Exercise
Whatever follows the line containing "- [[Свойсво key]]" in the listing below should be printed exactly, along with that line itself.

▶

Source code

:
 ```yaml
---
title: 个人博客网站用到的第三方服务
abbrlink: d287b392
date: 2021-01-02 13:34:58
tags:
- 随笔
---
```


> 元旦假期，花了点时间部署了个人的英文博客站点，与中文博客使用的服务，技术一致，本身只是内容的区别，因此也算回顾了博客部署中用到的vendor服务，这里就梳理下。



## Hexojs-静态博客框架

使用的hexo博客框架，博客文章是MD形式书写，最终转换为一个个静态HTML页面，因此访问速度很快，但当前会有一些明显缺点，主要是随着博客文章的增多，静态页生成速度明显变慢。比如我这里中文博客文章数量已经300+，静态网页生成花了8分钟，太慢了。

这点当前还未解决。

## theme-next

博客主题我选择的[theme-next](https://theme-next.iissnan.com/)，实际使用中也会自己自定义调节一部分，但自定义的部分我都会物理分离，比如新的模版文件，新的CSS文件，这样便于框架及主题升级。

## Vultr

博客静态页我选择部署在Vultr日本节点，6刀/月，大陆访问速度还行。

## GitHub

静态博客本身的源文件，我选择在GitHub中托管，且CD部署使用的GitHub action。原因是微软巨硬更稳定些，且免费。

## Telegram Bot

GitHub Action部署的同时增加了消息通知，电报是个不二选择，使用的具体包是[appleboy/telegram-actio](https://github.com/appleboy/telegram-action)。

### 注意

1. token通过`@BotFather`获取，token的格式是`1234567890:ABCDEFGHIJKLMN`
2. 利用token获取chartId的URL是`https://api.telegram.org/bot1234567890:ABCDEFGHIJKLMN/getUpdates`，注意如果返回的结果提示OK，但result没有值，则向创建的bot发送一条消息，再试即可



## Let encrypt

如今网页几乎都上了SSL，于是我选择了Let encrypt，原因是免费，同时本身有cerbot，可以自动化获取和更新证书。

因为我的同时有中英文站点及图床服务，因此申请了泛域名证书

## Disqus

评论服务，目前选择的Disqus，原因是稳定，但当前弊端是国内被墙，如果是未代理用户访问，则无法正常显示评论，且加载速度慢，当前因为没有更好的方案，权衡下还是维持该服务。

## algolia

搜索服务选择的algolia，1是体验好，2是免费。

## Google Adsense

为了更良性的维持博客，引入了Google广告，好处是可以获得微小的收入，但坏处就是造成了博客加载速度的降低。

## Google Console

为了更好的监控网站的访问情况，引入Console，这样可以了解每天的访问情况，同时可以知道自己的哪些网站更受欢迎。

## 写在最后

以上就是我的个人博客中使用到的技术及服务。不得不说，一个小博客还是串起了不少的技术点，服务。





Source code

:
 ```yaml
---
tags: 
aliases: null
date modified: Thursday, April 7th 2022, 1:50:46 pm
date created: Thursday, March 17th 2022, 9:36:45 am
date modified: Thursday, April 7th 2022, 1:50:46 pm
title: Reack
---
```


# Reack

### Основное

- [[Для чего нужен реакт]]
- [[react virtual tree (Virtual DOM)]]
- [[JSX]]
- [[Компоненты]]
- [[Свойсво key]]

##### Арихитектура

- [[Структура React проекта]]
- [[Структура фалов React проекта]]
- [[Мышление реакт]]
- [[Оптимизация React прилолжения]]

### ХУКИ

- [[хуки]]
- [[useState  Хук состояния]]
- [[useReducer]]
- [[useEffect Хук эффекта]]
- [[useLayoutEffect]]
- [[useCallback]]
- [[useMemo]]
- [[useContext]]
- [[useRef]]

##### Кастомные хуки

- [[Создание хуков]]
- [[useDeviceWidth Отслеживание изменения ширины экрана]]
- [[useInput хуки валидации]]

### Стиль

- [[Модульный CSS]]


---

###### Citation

◀

Answer area
- [[Свойсво key]]

##### Арихитектура

- [[Структура React проекта]]
- [[Структура фалов React проекта]]
- [[Мышление реакт]]
- [[Оптимизация React прилолжения]]

### ХУКИ

- [[хуки]]
- [[useState  Хук состояния]]
- [[useReducer]]
- [[useEffect Хук эффекта]]
- [[useLayoutEffect]]
- [[useCallback]]
- [[useMemo]]
- [[useContext]]
- [[useRef]]

##### Кастомные хуки

- [[Создание хуков]]
- [[useDeviceWidth Отслеживание изменения ширины экрана]]
- [[useInput хуки валидации]]

### Стиль

- [[Модульный CSS]]


---

###### Citation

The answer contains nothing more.